Task to carry out: Take each line from the entries that holds "Acrobat" and copy it out.

Entries taken from a collection:
_ _ _ _ _ _ _

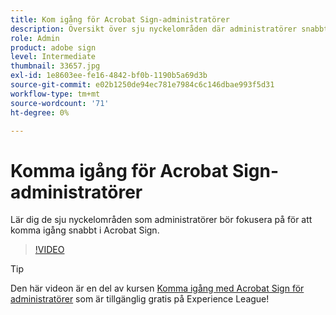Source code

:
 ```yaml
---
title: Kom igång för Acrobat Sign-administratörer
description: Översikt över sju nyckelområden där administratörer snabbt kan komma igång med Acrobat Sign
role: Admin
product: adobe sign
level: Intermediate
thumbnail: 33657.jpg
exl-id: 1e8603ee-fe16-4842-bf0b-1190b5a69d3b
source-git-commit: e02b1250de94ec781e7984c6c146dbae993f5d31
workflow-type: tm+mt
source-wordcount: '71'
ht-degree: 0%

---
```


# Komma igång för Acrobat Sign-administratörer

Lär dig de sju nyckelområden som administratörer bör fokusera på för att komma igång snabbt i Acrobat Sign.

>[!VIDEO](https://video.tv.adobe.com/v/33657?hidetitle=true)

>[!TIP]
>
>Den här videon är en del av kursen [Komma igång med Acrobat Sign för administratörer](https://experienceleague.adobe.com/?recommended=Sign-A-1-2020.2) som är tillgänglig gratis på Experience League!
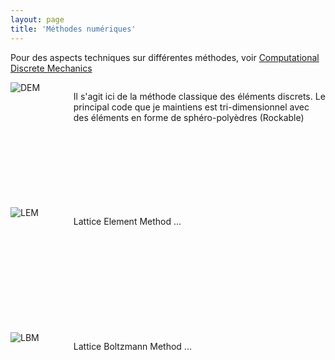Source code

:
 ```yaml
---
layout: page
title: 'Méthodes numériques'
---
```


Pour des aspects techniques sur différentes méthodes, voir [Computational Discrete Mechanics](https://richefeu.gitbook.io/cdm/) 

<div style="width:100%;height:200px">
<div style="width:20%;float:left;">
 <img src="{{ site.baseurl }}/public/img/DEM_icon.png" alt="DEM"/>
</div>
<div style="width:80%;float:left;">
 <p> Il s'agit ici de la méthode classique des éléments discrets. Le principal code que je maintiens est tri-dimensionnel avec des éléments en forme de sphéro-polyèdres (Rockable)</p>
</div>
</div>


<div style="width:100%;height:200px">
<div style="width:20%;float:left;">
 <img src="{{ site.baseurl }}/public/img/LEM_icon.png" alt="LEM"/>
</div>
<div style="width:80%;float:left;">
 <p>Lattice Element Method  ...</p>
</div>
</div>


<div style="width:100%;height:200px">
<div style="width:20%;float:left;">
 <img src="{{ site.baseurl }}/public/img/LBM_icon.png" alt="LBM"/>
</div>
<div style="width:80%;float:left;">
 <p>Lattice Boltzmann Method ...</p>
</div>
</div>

_ _ _ _ _ _ _

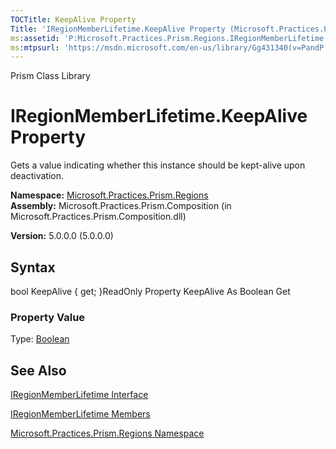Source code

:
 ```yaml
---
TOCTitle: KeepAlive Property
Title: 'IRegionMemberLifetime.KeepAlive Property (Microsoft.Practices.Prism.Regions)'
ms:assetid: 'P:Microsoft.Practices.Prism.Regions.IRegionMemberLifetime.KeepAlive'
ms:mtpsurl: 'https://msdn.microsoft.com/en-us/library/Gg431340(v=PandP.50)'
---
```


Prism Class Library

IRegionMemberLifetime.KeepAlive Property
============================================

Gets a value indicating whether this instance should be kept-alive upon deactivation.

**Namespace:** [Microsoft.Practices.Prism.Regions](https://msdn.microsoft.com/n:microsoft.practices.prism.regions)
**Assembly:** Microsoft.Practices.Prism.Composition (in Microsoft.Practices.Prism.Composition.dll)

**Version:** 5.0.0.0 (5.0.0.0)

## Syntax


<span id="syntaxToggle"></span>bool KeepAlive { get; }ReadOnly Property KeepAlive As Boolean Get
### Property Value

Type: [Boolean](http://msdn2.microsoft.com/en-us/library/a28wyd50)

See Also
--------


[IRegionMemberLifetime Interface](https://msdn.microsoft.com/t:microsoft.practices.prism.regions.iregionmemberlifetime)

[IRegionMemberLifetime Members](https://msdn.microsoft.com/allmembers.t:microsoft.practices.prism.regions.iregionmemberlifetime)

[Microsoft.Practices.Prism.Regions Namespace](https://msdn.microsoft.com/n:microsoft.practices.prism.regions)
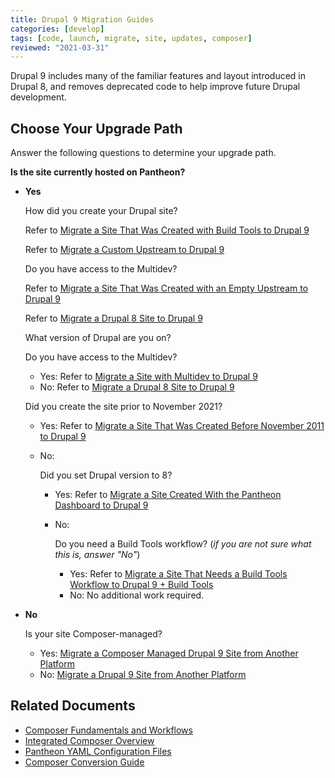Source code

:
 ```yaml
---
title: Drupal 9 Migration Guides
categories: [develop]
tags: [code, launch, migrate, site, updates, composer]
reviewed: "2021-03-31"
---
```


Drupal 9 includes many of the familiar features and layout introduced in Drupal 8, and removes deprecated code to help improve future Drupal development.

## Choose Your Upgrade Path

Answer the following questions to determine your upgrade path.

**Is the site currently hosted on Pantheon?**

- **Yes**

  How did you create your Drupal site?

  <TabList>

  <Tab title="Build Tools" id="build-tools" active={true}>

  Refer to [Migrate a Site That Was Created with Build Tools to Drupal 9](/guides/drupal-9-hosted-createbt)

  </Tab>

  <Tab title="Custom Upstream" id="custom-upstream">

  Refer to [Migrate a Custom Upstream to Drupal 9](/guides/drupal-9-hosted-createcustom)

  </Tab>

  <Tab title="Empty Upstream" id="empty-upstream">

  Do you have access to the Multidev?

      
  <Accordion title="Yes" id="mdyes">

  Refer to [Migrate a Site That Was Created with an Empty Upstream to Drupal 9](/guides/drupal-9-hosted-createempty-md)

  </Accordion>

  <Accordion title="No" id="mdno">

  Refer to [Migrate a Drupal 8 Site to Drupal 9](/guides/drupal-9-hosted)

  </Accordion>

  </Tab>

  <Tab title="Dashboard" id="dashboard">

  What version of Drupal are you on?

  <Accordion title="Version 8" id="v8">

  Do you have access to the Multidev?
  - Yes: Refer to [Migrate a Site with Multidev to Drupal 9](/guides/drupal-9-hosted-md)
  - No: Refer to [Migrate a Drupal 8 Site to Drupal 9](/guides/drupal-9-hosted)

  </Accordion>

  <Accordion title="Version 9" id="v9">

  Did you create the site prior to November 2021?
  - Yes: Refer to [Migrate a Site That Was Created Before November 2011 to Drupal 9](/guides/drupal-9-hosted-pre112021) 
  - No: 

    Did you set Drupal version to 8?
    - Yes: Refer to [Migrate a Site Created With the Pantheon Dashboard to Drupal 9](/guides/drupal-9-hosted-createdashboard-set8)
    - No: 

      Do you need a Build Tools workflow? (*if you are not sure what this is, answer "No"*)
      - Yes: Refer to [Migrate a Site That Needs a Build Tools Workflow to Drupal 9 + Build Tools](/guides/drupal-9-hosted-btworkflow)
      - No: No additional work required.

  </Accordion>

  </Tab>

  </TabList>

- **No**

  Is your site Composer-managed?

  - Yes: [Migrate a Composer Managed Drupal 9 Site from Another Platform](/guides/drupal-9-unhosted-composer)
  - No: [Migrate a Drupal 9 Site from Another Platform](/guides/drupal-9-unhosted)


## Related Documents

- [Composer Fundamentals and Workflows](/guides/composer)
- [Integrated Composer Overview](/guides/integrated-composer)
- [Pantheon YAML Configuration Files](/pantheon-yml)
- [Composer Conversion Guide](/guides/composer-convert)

_ _ _ _ _ _ _

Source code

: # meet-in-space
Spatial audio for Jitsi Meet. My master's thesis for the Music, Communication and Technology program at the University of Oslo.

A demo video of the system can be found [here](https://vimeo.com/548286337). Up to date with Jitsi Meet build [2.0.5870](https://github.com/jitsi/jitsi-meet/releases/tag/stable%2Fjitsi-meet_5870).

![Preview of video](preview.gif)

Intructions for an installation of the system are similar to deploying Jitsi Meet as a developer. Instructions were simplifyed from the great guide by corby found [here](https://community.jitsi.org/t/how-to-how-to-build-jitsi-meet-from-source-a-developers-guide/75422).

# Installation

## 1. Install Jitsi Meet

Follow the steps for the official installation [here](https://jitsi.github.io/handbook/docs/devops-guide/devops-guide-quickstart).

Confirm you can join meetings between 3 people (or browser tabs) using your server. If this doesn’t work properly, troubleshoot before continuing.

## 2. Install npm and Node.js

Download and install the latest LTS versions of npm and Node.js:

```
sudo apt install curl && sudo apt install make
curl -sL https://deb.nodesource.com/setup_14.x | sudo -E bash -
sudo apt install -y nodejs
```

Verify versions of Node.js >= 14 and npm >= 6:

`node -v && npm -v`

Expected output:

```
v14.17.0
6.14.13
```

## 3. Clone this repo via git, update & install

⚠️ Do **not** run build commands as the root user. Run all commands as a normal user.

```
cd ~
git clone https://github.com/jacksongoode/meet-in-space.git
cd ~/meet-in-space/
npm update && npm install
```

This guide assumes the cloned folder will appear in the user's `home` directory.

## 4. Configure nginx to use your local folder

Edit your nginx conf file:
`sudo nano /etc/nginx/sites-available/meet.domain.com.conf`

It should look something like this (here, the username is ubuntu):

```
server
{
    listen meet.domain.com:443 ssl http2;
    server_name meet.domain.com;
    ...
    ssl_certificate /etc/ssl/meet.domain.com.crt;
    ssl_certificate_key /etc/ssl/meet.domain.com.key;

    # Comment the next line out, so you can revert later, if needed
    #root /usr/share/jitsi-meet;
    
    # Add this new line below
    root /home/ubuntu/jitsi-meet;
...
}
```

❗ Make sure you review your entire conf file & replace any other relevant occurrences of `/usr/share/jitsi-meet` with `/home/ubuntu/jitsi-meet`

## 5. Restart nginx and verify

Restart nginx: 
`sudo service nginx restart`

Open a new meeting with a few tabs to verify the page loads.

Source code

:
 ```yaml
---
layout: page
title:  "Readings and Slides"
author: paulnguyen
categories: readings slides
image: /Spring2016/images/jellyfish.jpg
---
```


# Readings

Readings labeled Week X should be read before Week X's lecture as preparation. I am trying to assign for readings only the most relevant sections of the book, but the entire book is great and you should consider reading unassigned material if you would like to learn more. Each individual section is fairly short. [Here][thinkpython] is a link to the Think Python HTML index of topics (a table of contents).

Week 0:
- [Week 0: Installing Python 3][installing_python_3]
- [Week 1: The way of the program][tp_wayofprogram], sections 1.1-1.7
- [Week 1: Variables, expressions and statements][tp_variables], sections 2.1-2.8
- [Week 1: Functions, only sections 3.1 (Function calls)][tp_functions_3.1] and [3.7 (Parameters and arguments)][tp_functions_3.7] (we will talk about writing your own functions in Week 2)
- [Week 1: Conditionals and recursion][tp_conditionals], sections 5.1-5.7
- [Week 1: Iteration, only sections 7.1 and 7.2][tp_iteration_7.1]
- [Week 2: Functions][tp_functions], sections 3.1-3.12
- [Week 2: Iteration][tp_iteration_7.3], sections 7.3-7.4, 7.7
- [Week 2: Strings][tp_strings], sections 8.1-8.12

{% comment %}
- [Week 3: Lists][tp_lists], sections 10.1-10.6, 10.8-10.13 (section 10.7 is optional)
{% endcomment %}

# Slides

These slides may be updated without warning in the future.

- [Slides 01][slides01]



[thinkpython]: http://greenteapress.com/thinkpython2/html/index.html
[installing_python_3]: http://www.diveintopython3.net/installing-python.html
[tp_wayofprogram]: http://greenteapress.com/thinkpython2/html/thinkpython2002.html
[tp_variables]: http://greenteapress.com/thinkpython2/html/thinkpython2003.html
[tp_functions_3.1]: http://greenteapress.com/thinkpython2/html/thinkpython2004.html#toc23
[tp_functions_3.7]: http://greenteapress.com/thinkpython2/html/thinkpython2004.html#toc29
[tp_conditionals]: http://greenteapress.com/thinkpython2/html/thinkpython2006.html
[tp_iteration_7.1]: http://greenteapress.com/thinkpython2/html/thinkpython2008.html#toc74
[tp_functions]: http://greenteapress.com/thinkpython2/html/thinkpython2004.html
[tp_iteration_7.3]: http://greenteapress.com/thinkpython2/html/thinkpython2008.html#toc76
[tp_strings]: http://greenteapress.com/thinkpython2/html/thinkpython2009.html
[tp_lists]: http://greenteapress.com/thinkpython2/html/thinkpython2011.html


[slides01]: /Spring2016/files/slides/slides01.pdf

_ _ _ _ _ _ _

Your solution:
title: Kom igång för Acrobat Sign-administratörer
description: Översikt över sju nyckelområden där administratörer snabbt kan komma igång med Acrobat Sign
# Komma igång för Acrobat Sign-administratörer
Lär dig de sju nyckelområden som administratörer bör fokusera på för att komma igång snabbt i Acrobat Sign.
>Den här videon är en del av kursen [Komma igång med Acrobat Sign för administratörer](https://experienceleague.adobe.com/?recommended=Sign-A-1-2020.2) som är tillgänglig gratis på Experience League!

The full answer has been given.